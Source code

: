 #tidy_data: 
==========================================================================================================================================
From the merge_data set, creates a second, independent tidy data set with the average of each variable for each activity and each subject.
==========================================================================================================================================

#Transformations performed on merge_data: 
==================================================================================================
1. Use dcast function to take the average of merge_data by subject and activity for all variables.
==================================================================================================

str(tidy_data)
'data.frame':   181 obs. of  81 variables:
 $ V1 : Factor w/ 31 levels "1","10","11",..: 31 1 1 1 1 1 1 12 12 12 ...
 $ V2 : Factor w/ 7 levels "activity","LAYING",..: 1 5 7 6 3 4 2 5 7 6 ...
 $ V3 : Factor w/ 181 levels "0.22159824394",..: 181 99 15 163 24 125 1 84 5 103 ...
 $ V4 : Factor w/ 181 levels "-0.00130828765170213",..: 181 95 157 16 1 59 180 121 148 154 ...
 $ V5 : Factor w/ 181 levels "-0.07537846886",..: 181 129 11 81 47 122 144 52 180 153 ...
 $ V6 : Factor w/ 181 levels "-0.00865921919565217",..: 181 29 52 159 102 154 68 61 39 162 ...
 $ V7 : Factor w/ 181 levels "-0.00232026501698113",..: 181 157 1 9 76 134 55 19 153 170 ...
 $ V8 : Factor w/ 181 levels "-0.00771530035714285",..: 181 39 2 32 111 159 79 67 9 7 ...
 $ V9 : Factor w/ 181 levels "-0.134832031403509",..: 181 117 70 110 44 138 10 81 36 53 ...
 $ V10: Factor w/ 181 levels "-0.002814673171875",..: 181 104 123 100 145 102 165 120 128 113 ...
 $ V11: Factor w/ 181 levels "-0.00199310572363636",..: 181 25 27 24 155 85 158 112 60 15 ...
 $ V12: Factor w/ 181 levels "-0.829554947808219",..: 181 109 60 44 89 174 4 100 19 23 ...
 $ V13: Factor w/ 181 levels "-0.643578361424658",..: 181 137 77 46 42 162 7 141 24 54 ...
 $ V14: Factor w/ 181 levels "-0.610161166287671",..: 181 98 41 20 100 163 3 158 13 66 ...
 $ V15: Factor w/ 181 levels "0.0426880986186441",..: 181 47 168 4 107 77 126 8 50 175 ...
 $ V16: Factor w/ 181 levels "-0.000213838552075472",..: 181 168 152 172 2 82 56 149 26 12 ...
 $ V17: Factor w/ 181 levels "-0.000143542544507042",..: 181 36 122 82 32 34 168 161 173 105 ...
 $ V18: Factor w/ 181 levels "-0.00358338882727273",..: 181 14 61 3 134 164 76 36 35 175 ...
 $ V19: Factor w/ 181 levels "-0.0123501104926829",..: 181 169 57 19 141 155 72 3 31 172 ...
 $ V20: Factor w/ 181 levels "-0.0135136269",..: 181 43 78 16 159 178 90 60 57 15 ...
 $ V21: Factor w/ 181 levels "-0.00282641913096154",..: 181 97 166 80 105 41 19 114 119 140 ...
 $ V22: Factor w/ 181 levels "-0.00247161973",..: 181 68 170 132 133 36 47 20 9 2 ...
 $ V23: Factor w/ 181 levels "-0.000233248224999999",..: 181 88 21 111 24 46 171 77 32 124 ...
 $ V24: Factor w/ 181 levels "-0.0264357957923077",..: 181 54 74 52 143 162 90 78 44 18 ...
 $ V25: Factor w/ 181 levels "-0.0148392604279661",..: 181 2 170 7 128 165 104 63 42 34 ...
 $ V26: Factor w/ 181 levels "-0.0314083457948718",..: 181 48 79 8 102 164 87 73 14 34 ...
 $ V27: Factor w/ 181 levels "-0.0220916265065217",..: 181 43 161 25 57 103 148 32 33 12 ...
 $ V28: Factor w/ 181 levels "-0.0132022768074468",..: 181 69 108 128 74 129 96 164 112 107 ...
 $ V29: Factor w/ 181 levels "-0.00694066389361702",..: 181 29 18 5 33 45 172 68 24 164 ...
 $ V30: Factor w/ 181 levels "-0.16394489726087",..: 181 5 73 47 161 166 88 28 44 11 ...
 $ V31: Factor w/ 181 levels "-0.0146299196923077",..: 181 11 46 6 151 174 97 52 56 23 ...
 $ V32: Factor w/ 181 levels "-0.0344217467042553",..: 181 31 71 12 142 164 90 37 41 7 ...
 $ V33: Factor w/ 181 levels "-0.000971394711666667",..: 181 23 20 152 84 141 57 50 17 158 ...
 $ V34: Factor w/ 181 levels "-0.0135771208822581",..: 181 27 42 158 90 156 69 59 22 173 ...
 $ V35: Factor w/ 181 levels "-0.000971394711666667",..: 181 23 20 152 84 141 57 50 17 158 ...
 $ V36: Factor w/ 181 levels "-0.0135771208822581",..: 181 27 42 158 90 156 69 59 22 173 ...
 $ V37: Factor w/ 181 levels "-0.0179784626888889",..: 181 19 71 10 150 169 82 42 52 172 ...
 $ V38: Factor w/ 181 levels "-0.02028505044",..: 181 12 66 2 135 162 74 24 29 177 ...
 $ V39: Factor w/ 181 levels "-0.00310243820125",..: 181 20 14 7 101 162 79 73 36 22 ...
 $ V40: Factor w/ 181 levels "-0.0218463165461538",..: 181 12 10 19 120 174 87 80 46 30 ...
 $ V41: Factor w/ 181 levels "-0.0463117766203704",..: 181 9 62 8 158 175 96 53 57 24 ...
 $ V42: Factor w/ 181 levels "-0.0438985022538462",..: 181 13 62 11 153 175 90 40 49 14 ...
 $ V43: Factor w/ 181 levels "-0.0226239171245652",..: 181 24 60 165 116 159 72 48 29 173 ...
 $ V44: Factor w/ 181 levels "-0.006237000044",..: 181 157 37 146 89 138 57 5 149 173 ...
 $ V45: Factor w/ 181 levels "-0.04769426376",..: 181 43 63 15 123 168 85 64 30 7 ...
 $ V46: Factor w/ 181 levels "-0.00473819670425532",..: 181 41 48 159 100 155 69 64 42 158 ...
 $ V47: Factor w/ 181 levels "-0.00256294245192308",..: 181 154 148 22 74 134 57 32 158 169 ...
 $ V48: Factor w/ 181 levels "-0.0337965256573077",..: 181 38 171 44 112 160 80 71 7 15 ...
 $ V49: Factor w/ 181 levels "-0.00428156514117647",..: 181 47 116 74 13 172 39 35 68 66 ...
---
## [Work instructions]
Which lines in the records above hold the string "subject"? Copy each of them.

## [Solution to the problem]
From the merge_data set, creates a second, independent tidy data set with the average of each variable for each activity and each subject.
1. Use dcast function to take the average of merge_data by subject and activity for all variables.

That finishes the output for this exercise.